Not preference. Safety. If the rear steps out yet you still have (relatively) the same amount of static grip front and rear, no problem.... shuffle steer a bit, wait for the tires to stop sliding and gain back traction, then pull her on to safety.
If the rear steps out because the rear tires are bald, sitting on part of the carcass that was never meant to touch the road (hence, not as grippy as the tread compound) and aquaplaning at the same time, no matter what you do with the front end of the car, the rear end is going, going, going... gone. If you're driving a front-driver, perhaps you can keep your foot pinned to try to pull through the slide, but this isn't something most road users are trained to do... and certainly not at highway speeds.

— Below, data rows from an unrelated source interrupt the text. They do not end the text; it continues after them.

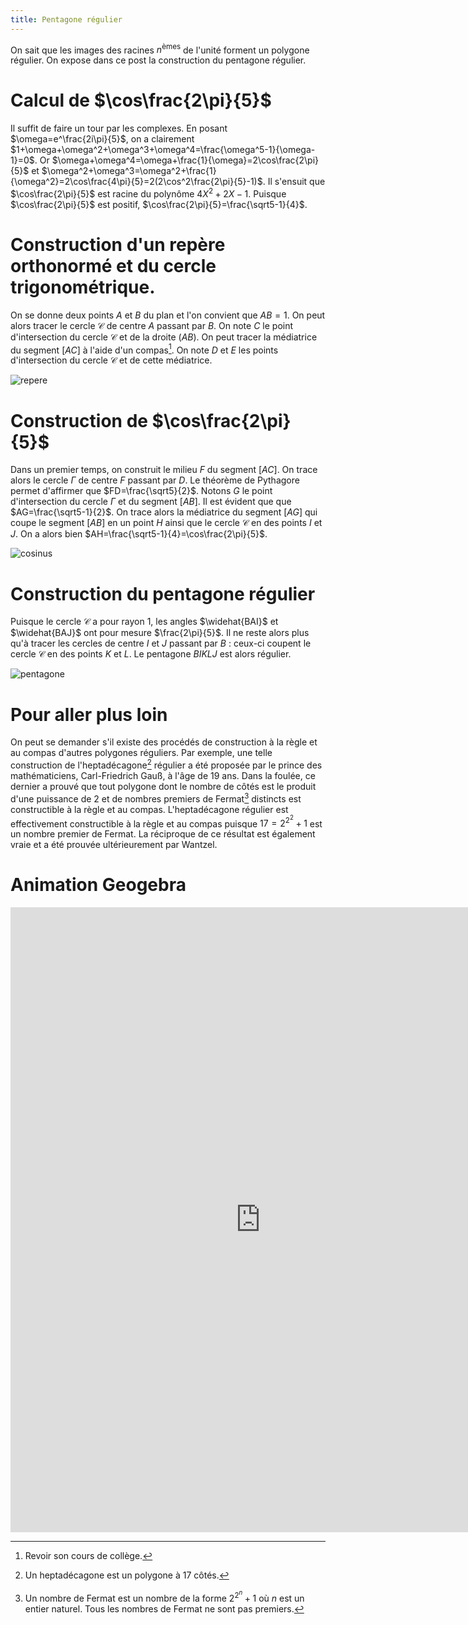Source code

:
 ```yaml
---
title: Pentagone régulier
---
```


On sait que les images des racines $n^\text{èmes}$ de l'unité forment un polygone régulier. On expose dans ce post la construction du pentagone régulier.

# Calcul de $\cos\frac{2\pi}{5}$

Il suffit de faire un tour par les complexes. En posant $\omega=e^\frac{2i\pi}{5}$, on a clairement $1+\omega+\omega^2+\omega^3+\omega^4=\frac{\omega^5-1}{\omega-1}=0$. Or $\omega+\omega^4=\omega+\frac{1}{\omega}=2\cos\frac{2\pi}{5}$ et $\omega^2+\omega^3=\omega^2+\frac{1}{\omega^2}=2\cos\frac{4\pi}{5}=2(2\cos^2\frac{2\pi}{5}-1)$. Il s'ensuit que $\cos\frac{2\pi}{5}$ est racine du polynôme $4X^2+2X-1$. Puisque $\cos\frac{2\pi}{5}$ est positif, $\cos\frac{2\pi}{5}=\frac{\sqrt5-1}{4}$.

# Construction d'un repère orthonormé et du cercle trigonométrique.

On se donne deux points $A$ et $B$ du plan et l'on convient que $AB=1$. On peut alors tracer le cercle $\mathscr{C}$ de centre $A$ passant par $B$. On note $C$ le point d'intersection du cercle $\mathscr{C}$ et de la droite $(AB)$. On peut tracer la médiatrice du segment $[AC]$ à l'aide d'un compas[^1]. On note $D$ et $E$ les points d'intersection du cercle $\mathscr{C}$ et de cette médiatrice.

![repere](/images/2016/09/pentagone1.png)

# Construction de $\cos\frac{2\pi}{5}$

Dans un premier temps, on construit le milieu $F$ du segment $[AC]$. On trace alors le cercle $\Gamma$ de centre $F$ passant par $D$. Le théorème de Pythagore permet d'affirmer que $FD=\frac{\sqrt5}{2}$. Notons $G$ le point d'intersection du cercle $\Gamma$ et du segment $[AB]$. Il est évident que que $AG=\frac{\sqrt5-1}{2}$. On trace alors la médiatrice du segment $[AG]$ qui coupe le segment $[AB]$ en un point $H$ ainsi que le cercle $\mathscr{C}$ en des points $I$ et $J$. On a alors bien $AH=\frac{\sqrt5-1}{4}=\cos\frac{2\pi}{5}$.

![cosinus](/images/2016/09/pentagone2.png)

# Construction du pentagone régulier

Puisque le cercle $\mathscr{C}$ a pour rayon 1, les angles $\widehat{BAI}$ et $\widehat{BAJ}$ ont pour mesure $\frac{2\pi}{5}$. Il ne reste alors plus qu'à tracer les cercles de centre $I$ et $J$ passant par $B$ : ceux-ci coupent le cercle $\mathscr{C}$ en des points $K$ et $L$. Le pentagone $BIKLJ$ est alors régulier.

![pentagone](/images/2016/09/pentagone3.png)

# Pour aller plus loin

On peut se demander s'il existe des procédés de construction à la règle et au compas d'autres polygones réguliers. Par exemple, une telle construction de l'heptadécagone[^2] régulier a été proposée par le prince des mathématiciens, Carl-Friedrich Gauß, à l'âge de 19 ans. Dans la foulée, ce dernier a prouvé que tout polygone dont le nombre de côtés est le produit d'une puissance de 2 et de nombres premiers de Fermat[^3] distincts est constructible à la règle et au compas. L'heptadécagone régulier est effectivement constructible à la règle et au compas puisque $17=2^{2^2}+1$ est un nombre premier de Fermat. La réciproque de ce résultat est également vraie et a été prouvée ultérieurement par Wantzel.

[^1]: Revoir son cours de collège.

[^2]: Un heptadécagone est un polygone à 17 côtés.

[^3]: Un nombre de Fermat est un nombre de la forme $2^{2^n}+1$ où $n$ est un entier naturel. Tous les nombres de Fermat ne sont pas premiers.

# Animation Geogebra

<iframe scrolling="no" src="https://www.geogebra.org/material/iframe/id/EBBhzYnJ/width/800/height/1000/border/888888/sri/true/sdz/true" width="800px" height="1000px" style="border:0px;">
</iframe>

If the front end aquaplanes when you're going around a corner... you're going off front-first. And the front is where all your crash structure is. If the rear end aquaplanes when you're going around a corner... you're still going off the outside curb... but depending on how fast you were going, you're either going ass-first (which is bad) or sideways (which is infinitely worse than either other condition).
And as the video embedded in the article shows, a car with the worn tires at the rear starts fishtailing loooooong before the car with the worn tires in front even begins to understeer to a degree great enough to be dangerous.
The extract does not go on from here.